## RECORDED INFORMATION:

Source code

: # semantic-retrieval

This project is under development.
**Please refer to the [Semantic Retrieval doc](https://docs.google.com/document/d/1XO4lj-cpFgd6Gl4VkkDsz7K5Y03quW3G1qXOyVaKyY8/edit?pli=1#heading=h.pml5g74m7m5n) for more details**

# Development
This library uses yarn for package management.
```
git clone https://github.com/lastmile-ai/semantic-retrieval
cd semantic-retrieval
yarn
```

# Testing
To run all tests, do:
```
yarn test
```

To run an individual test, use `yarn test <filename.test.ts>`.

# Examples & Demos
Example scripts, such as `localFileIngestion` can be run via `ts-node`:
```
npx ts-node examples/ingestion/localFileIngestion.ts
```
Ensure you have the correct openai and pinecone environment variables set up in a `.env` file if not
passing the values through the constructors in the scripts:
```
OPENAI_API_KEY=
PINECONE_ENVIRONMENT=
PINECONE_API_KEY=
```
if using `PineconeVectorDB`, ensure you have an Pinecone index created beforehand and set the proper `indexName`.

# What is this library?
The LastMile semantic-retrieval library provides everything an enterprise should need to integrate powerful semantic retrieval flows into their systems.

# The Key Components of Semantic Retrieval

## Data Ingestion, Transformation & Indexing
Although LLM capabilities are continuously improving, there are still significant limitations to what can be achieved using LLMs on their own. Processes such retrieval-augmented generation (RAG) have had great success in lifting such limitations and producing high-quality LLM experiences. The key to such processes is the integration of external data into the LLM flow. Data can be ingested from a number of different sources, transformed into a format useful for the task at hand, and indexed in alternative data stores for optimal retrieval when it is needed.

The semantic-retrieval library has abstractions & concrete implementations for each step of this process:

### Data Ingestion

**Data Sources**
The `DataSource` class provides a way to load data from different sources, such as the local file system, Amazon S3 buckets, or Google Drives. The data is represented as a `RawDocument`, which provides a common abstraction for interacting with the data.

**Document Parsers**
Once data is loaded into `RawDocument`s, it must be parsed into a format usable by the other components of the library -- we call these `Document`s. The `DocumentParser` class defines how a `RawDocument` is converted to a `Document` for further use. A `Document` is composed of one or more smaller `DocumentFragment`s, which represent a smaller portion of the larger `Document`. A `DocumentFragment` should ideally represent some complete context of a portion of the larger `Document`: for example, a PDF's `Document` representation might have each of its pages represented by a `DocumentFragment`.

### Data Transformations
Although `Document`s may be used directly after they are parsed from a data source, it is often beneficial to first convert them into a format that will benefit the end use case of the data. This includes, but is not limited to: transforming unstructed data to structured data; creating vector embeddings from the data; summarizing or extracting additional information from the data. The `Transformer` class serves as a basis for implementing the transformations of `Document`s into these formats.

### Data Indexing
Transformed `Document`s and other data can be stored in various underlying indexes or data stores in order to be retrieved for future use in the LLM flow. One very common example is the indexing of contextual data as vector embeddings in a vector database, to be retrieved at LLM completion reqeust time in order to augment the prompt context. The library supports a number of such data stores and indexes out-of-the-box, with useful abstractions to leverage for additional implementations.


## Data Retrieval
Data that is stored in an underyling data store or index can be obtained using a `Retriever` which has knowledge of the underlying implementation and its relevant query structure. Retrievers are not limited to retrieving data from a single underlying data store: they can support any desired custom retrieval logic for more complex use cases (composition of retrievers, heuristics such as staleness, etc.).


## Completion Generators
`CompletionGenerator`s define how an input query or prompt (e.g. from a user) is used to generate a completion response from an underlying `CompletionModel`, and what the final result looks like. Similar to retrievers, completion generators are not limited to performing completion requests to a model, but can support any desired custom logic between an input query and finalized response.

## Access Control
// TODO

## WHAT YOU WILL DO:
Look through the material and find each line that includes "desired", then copy it.

## OUTPUT:
Data that is stored in an underyling data store or index can be obtained using a `Retriever` which has knowledge of the underlying implementation and its relevant query structure. Retrievers are not limited to retrieving data from a single underlying data store: they can support any desired custom retrieval logic for more complex use cases (composition of retrievers, heuristics such as staleness, etc.).
`CompletionGenerator`s define how an input query or prompt (e.g. from a user) is used to generate a completion response from an underlying `CompletionModel`, and what the final result looks like. Similar to retrievers, completion generators are not limited to performing completion requests to a model, but can support any desired custom logic between an input query and finalized response.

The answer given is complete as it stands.